- [Recorded information]:
==========

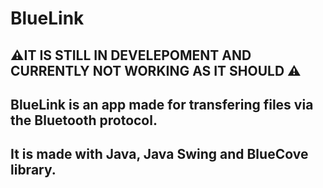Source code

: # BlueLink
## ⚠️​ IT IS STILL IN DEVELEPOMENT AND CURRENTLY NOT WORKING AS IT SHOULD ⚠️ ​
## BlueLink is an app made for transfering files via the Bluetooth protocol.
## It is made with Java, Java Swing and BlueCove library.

==========

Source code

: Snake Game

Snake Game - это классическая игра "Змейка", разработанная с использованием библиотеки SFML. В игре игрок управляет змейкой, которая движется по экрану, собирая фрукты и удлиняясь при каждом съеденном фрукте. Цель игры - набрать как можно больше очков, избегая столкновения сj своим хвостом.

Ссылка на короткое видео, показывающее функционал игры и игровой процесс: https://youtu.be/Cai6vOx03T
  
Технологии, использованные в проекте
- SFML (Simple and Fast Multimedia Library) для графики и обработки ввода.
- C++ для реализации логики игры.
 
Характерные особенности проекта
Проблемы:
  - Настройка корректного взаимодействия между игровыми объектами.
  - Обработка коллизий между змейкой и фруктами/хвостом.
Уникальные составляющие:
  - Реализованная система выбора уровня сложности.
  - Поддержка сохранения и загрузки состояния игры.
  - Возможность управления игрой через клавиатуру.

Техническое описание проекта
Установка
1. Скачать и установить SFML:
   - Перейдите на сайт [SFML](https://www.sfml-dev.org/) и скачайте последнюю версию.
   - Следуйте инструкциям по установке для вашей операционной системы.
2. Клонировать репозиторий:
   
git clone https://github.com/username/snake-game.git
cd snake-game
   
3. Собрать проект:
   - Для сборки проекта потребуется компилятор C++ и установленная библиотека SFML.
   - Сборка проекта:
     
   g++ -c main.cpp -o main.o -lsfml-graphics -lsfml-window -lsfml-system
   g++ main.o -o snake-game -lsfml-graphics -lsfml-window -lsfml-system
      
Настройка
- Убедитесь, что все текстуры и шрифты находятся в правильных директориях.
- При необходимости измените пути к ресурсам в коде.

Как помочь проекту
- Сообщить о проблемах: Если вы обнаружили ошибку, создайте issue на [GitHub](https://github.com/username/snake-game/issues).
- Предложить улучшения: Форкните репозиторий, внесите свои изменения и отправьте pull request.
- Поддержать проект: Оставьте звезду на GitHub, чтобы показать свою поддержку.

==========

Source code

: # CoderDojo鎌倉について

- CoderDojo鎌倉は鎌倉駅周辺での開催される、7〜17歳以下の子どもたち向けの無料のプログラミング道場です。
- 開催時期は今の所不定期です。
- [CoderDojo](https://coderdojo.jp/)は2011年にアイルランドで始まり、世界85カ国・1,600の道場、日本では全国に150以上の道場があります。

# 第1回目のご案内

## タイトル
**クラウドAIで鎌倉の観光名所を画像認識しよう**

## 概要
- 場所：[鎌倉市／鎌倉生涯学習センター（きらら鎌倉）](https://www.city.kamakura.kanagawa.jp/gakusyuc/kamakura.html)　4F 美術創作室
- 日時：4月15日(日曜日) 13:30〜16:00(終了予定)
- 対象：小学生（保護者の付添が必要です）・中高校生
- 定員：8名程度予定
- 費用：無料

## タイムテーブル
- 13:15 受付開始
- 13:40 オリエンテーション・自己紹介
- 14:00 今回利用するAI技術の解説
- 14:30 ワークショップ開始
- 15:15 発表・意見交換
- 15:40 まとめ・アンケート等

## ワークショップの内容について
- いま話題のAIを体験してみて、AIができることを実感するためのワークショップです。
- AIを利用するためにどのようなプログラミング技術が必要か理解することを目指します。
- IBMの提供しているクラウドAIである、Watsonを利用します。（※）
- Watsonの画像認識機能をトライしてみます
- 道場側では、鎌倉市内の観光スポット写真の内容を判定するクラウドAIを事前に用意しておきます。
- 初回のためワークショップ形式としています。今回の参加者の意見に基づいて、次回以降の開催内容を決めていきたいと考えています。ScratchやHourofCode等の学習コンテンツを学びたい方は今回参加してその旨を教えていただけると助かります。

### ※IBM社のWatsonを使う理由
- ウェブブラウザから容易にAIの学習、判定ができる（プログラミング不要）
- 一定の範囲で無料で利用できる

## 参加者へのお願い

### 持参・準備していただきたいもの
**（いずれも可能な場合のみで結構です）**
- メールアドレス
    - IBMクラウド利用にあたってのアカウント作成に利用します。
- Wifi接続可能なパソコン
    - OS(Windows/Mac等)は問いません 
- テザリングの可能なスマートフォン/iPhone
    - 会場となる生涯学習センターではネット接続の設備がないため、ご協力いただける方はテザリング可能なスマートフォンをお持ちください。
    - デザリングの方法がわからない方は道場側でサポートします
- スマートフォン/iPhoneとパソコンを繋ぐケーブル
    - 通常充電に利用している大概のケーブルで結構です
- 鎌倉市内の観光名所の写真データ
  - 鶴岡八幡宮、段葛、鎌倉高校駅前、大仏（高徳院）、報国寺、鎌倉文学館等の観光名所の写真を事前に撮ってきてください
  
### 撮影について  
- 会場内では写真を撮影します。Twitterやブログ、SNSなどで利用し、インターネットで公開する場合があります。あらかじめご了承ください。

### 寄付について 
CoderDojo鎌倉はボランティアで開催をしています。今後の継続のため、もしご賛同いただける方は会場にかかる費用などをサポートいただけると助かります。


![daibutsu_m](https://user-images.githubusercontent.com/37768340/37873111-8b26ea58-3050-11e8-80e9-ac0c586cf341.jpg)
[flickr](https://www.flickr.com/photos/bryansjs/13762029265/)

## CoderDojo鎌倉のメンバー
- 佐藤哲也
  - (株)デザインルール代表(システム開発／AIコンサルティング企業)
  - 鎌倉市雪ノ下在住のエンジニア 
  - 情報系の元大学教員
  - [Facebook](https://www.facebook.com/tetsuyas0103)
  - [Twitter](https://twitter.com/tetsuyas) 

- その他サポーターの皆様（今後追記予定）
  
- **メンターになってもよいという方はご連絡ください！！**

==========

Scan the material above for the string "BlueLink", returning each line that contains it.

: # BlueLink
## BlueLink is an app made for transfering files via the Bluetooth protocol.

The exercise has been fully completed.